Манъёсю (яп. Манъё: сю:) — старейшая и наиболее почитаемая антология японской поэзии, составленная в период Нара. Другое название — «Собрание мириад листьев». Составителем антологии или, по крайней мере, автором последней серии песен считается Отомо-но Якамоти, стихи которого датируются 759 годом. «Манъёсю» также содержит стихи анонимных поэтов более ранних эпох, но большая часть сборника представляет период от 600 до 759 годов.Сборник поделён на 20 частей или книг, по примеру китайских поэтических сборников того времени. Однако в отличие от более поздних коллекций стихов, «Манъёсю» не разбита на темы, а стихи сборника не размещены в хронологическом порядке. Сборник содержит 265 тёка[1] («длинных песен-стихов») 4207 танка[2] («коротких песен-стихов»), одну танрэнга («короткую связующую песню-стих»), одну буссокусэкика (стихи на отпечатке ноги Будды в храме Якуси-дзи в Нара), 4 канси («китайские стихи») и 22 китайских прозаических пассажа.
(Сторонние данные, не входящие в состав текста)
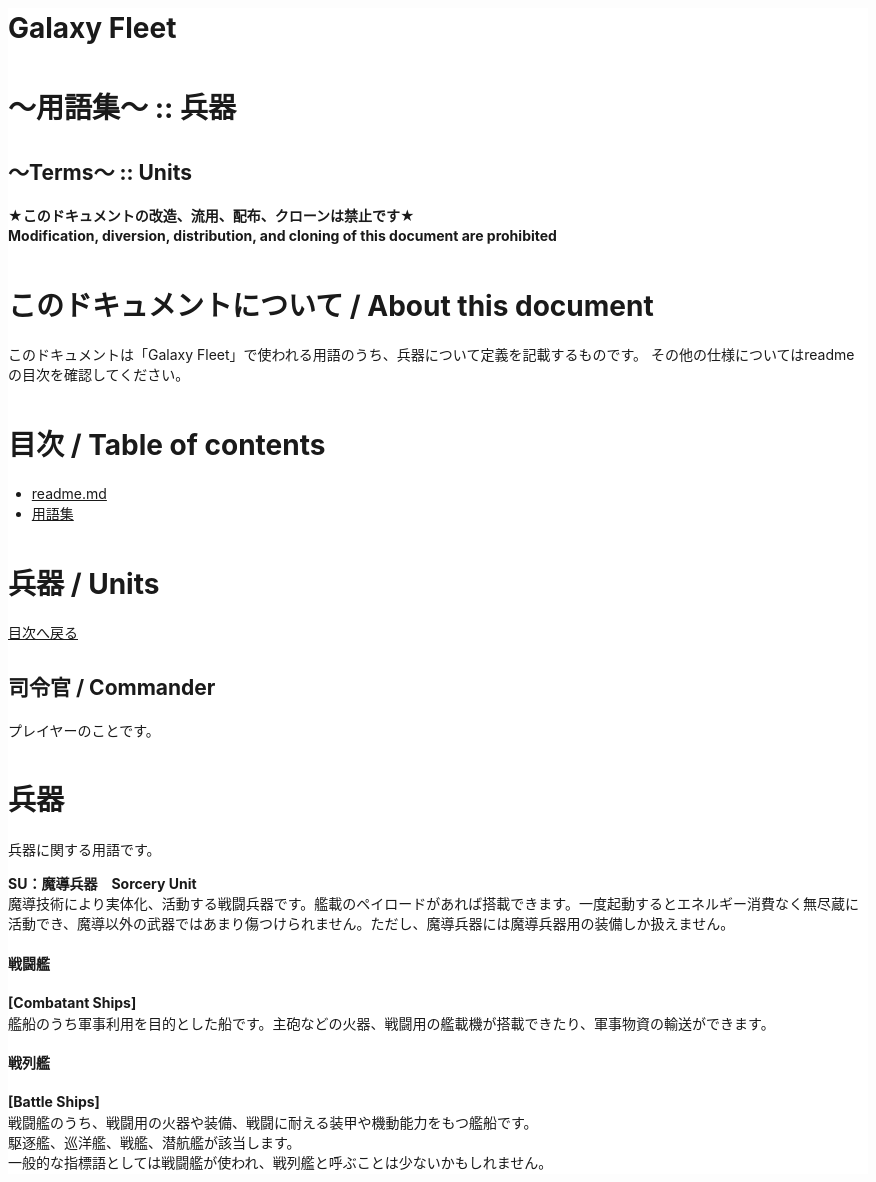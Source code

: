 # Galaxy Fleet
  
<h1>～用語集～ :: 兵器</h1>  
<h2>～Terms～ :: Units</h2>  
  

**★このドキュメントの改造、流用、配布、クローンは禁止です★**  
    **Modification, diversion, distribution, and cloning of this document are prohibited**  
  

<h1 id="aHowto">このドキュメントについて / About this document</h1>  
このドキュメントは「Galaxy Fleet」で使われる用語のうち、兵器について定義を記載するものです。  
その他の仕様についてはreadmeの目次を確認してください。  
  





<h1 id="aMokuji">目次 / Table of contents</h1>  

* [readme.md](/readme.md)
* [用語集](/term/readme.md)
  





<h1>兵器 / Units</h1>  
  

  
  [目次へ戻る](#aMokuji)  
  


<h2>司令官 / Commander</h2>  
プレイヤーのことです。  
  






<a id="iUnit"></a>
# 兵器
兵器に関する用語です。  


**SU：魔導兵器　Sorcery Unit**  
魔導技術により実体化、活動する戦闘兵器です。艦載のペイロードがあれば搭載できます。一度起動するとエネルギー消費なく無尽蔵に活動でき、魔導以外の武器ではあまり傷つけられません。ただし、魔導兵器には魔導兵器用の装備しか扱えません。  


#### 戦闘艦
**[Combatant Ships]**  
艦船のうち軍事利用を目的とした船です。主砲などの火器、戦闘用の艦載機が搭載できたり、軍事物資の輸送ができます。  

#### 戦列艦
**[Battle Ships]**  
戦闘艦のうち、戦闘用の火器や装備、戦闘に耐える装甲や機動能力をもつ艦船です。  
駆逐艦、巡洋艦、戦艦、潜航艦が該当します。  
一般的な指標語としては戦闘艦が使われ、戦列艦と呼ぶことは少ないかもしれません。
Также, в отличие от более поздних сборников, «Манъёсю» не содержит предисловия.«Манъёсю» является первым сборником в японском стиле. Это не означает, что песни и стихи сборника сильно отличаются от китайских аналогов, которые в то время были стандартами для поэтов и литераторов. Множество песен «Манъёсю» написаны на темы конфуцианства, даосизма, а позже даже буддизма. Тем не менее, основная тематика сборника связана со страной Ямато и синтоистскими ценностями, такими как искренность (макото) и храбрость (масураобури). Написан сборник не на классическом китайском вэньяне, а на так называемой манъёгане, ранней японской письменности, в которой японские слова записывались схожими по звучанию китайскими иероглифами.Стихи «Манъёсю» обычно подразделяют на четыре периода. Сочинения первого периода датируются отрезком исторического времени от правления императора Юряку (456–479) до переворота Тайка (645). Второй период представлен творчеством Какиномото-но Хитомаро, известного поэта VII столетия. Третий период датируется 700–730 годами и включает в себя стихи таких поэтов как Ямабэ-но Акахито, Отомо-но Табито и Яманоуэ-но Окура. Последний период — это стихи поэта Отомо-но Якамоти 730–760 годов, который не только сочинил последнюю серию стихов, но также отредактировал часть древних стихов сборника.Кроме литературных заслуг сборника, «Манъёсю» повлияла своим стилем и языком написания на формирование современных систем записи, состоящих из упрощенных форм (хирагана) и фрагментов (катакана) манъёганы.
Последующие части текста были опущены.